Your instructions:
Give back every line of the material below that has the string "probabilistic".

-------- The input --------

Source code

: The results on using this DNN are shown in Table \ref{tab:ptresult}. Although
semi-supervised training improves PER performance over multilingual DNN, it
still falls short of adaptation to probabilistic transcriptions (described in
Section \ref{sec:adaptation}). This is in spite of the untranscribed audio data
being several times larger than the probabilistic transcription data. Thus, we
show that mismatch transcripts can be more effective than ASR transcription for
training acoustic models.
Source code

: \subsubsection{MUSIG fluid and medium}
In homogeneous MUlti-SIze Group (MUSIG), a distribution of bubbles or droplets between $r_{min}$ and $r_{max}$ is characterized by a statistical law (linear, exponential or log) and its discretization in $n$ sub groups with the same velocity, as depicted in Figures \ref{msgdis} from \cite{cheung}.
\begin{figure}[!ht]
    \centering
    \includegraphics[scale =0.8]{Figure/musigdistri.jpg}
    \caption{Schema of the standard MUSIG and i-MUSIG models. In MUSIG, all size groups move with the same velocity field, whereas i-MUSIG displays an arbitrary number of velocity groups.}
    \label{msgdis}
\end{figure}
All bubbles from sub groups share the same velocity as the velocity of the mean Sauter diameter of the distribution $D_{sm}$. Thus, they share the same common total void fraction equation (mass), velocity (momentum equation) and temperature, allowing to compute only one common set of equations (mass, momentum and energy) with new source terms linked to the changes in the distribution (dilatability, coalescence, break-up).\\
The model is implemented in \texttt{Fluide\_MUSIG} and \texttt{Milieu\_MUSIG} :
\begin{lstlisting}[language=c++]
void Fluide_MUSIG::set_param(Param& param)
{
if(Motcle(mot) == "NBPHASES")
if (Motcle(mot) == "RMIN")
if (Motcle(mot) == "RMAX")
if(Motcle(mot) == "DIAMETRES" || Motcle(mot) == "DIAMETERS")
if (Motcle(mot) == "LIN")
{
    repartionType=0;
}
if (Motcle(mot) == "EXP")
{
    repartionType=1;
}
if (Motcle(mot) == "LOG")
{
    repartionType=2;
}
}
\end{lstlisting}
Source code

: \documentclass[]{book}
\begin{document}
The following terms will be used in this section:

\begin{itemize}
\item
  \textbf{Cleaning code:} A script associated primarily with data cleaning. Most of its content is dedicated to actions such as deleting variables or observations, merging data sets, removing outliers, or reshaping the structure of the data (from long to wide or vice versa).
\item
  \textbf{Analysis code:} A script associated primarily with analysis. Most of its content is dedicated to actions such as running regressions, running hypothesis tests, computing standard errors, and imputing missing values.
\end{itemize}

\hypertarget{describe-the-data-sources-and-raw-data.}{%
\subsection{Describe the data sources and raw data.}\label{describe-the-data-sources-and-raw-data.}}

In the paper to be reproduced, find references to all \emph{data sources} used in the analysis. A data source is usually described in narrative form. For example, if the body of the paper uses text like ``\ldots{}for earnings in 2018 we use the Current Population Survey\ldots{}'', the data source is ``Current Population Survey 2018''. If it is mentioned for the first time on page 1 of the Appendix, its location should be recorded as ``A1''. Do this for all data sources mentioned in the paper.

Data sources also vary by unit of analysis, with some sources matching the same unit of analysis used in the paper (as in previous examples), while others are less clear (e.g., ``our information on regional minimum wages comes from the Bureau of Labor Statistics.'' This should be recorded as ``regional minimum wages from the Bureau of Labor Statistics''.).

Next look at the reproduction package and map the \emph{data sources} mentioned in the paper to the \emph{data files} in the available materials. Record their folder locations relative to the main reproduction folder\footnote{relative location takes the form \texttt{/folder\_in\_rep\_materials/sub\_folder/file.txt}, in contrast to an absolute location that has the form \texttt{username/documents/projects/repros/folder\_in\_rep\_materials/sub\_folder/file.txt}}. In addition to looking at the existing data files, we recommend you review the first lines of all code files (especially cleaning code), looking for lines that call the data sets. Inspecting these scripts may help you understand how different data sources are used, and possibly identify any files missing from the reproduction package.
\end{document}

--------

Answer section:
still falls short of adaptation to probabilistic transcriptions (described in
being several times larger than the probabilistic transcription data. Thus, we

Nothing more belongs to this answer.